The municipal government of Mabini had refused to renew HPI’s business permit in 2017 due to the “non-compliance of its ECC,” but the plant continued to operate.

According to municipal administrator Gerville Luistro, the local government rejected the business-permit renewal after receiving numerous complaints from residents near the HPI plant about noise and dust.

The complaints, some of which date back to 2013, also allege that exposure to dust from the plant caused allergies and respiratory problems for some residents. Local residents and officials also accused HPI of damaging corals and other marine life.

In the SNPSI case, the port operator accused HPI of unilaterally canceling an agreement to use a port facility built to HPI’s specifications by SNPSI. SNPSI sought relief from the Regional Trial Court in Bataan, which ordered the garnishment of a P1.878-billion Metropolitan Bank & Trust Co. (Metrobank) account belonging to HPI in November 2018. HPI subsequently brought the case to arbitration through the Philippine Dispute Resolution Center.

Apart from the implications of the SNPSI dispute, HPI courted additional regulatory penalties for failing to disclose the garnishment to the PSE and the Securities and Exchange Commission, which was first reported by The Manila Times.

Labor dispute

HPI is also facing a complaint by more than 100 contract workers at its Davao City plant that they were illegally terminated after the company was ordered to regularize them in March.

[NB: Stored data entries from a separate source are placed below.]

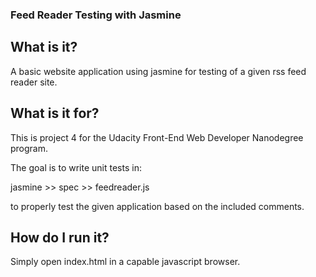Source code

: ### Feed Reader Testing with Jasmine

## What is it?

A basic website application using jasmine for testing of a given rss feed reader site.

## What is it for?

This is project 4 for the Udacity Front-End Web Developer Nanodegree program.

The goal is to write unit tests in: 

jasmine >> spec >> feedreader.js

to properly test the given application based on the included comments.

## How do I run it?

Simply open index.html in a capable javascript browser.
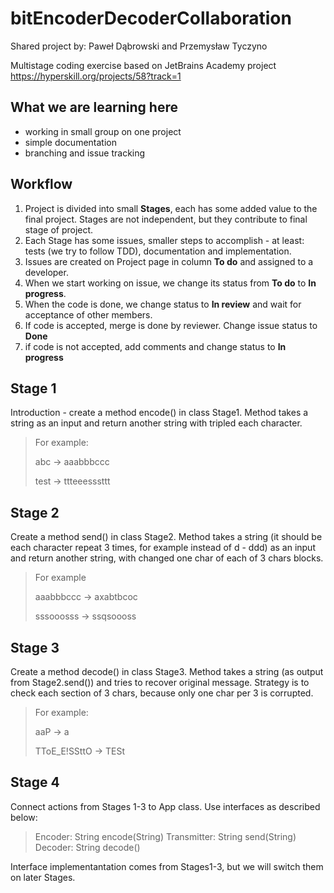 # bitEncoderDecoderCollaboration 

Shared project by: Paweł Dąbrowski and Przemysław Tyczyno

Multistage coding exercise based on JetBrains Academy project https://hyperskill.org/projects/58?track=1

## What we are learning here
<ul>
<li>working in small group on one project</li>
<li>simple documentation</li>
<li>branching and issue tracking</li>
</ul>

## Workflow
<ol>
<li>Project is divided into small <strong>Stages</strong>, each has some added value to the final project. Stages are not independent, but they contribute to final stage of project.</li>
<li>Each Stage has some issues, smaller steps to accomplish - at least: tests (we try to follow TDD), documentation and implementation.</li>
<li>Issues are created on Project page in column <strong>To do</strong> and assigned to a developer.</li>
<li>When we start working on issue, we change its status from <strong>To do</strong> to <strong>In progress</strong>.</li>
<li>When the code is done, we change status to <strong>In review</strong> and wait for acceptance of other members.</li>
<li>If code is accepted, merge is done by reviewer. Change issue status to <strong>Done</strong></li>
<li>if code is not accepted, add comments and change status to <strong>In progress</strong></li>
</ol>

## Stage 1
Introduction - create a method encode() in class Stage1. Method takes a string as an input and return another string with tripled each character.

> For example:
>
> abc -> aaabbbccc
>
> test -> ttteeesssttt

## Stage 2

Create a method send() in class Stage2. Method takes a string (it should be each character repeat 3 times, for example 
instead of d - ddd) as an input and return another string, with changed one char of each of 3 chars blocks.
>For example
>
>aaabbbccc -> axabtbcoc
>
>sssooosss -> ssqsoooss

## Stage 3

Create a method decode() in class Stage3. Method takes a string (as output from Stage2.send()) and tries to recover original message. Strategy is to check each section of 3 chars, because only one char per 3 is corrupted.

>For example:
>
>aaP -> a
>
>TToE_E!SSttO -> TESt

## Stage 4

Connect actions from Stages 1-3 to App class. Use interfaces as described below:

> Encoder: String encode(String)
> Transmitter: String send(String)
> Decoder: String decode()

Interface implementantation comes from Stages1-3, but we will switch them on later Stages.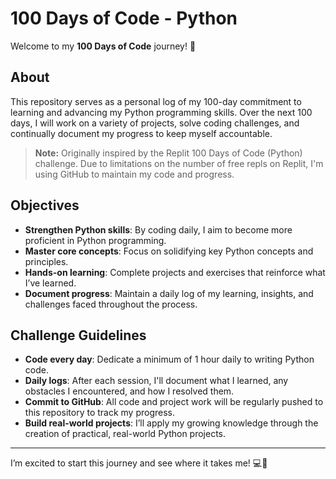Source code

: # 100 Days of Code - Python

Welcome to my **100 Days of Code** journey! 🎉

## About
This repository serves as a personal log of my 100-day commitment to learning and advancing my Python programming skills. Over the next 100 days, I will work on a variety of projects, solve coding challenges, and continually document my progress to keep myself accountable.

> **Note:** Originally inspired by the Replit 100 Days of Code (Python) challenge. Due to limitations on the number of free repls on Replit, I'm using GitHub to maintain my code and progress.

## Objectives
- **Strengthen Python skills**: By coding daily, I aim to become more proficient in Python programming.
- **Master core concepts**: Focus on solidifying key Python concepts and principles.
- **Hands-on learning**: Complete projects and exercises that reinforce what I’ve learned.
- **Document progress**: Maintain a daily log of my learning, insights, and challenges faced throughout the process.

## Challenge Guidelines
- **Code every day**: Dedicate a minimum of 1 hour daily to writing Python code.
- **Daily logs**: After each session, I'll document what I learned, any obstacles I encountered, and how I resolved them.
- **Commit to GitHub**: All code and project work will be regularly pushed to this repository to track my progress.
- **Build real-world projects**: I’ll apply my growing knowledge through the creation of practical, real-world Python projects.

---

I’m excited to start this journey and see where it takes me! 💻🚀
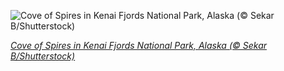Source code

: 
![Cove of Spires in Kenai Fjords National Park, Alaska (© Sekar B/Shutterstock)](https://cn.bing.com//th?id=OHR.PorcupineBay_EN-US9104476264_1920x1080.jpg&rf=LaDigue_1920x1080.jpg&pid=hp)

*[Cove of Spires in Kenai Fjords National Park, Alaska (© Sekar B/Shutterstock)](https://www.bing.com/search?q=alaska+national+interest+lands+conservation+act&form=hpcapt&filters=HpDate%3a%2220201202_0800%22)*
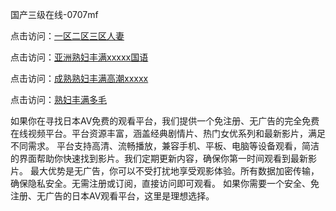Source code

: 国产三级在线-0707mf

点击访问：<a href="https://bered.pages.dev/">一区二区三区人妻</a>

点击访问：<a href="https://rtj-3zo.pages.dev/">亚洲熟妇丰满xxxxx国语</a>

点击访问：<a href="https://vassv.pages.dev/">成熟熟妇丰满高潮xxxxx</a>

点击访问：<a href="https://gsd-agv.pages.dev/">熟妇丰满多毛</a>

如果你在寻找日本AV免费的观看平台，我们提供一个免注册、无广告的完全免费在线视频平台。平台资源丰富，涵盖经典剧情片、热门女优系列和最新影片，满足不同需求。
平台支持高清、流畅播放，兼容手机、平板、电脑等设备观看，简洁的界面帮助你快速找到影片。我们定期更新内容，确保你第一时间观看到最新影片。
最大优势是无广告，你可以不受打扰地享受观影体验。所有数据加密传输，确保隐私安全。无需注册或订阅，直接访问即可观看。
如果你需要一个安全、免注册、无广告的日本AV观看平台，这里是理想选择。


<span style="display:none;">[Canonical link](）</span>


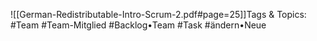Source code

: 
![[German-Redistributable-Intro-Scrum-2.pdf#page=25]]Tags & Topics:
   #Team
   #Team-Mitglied
   #Backlog•Team
   #Task
   #ändern•Neue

They were employees of HPI contractor Fort Steel Cargo Integrators Inc.

The Department of Labor and Employment (DoLE) Region 11 ordered the workers regularized after finding that their work was directly related to HPI.

However, Fort Steel Cargo Integrators terminated their employment on March 4.

A representative of the Davao Holcim Employees Workers Union told The Times that DoLE was aware of the terminations, but had not yet acted on the workers’ complaint.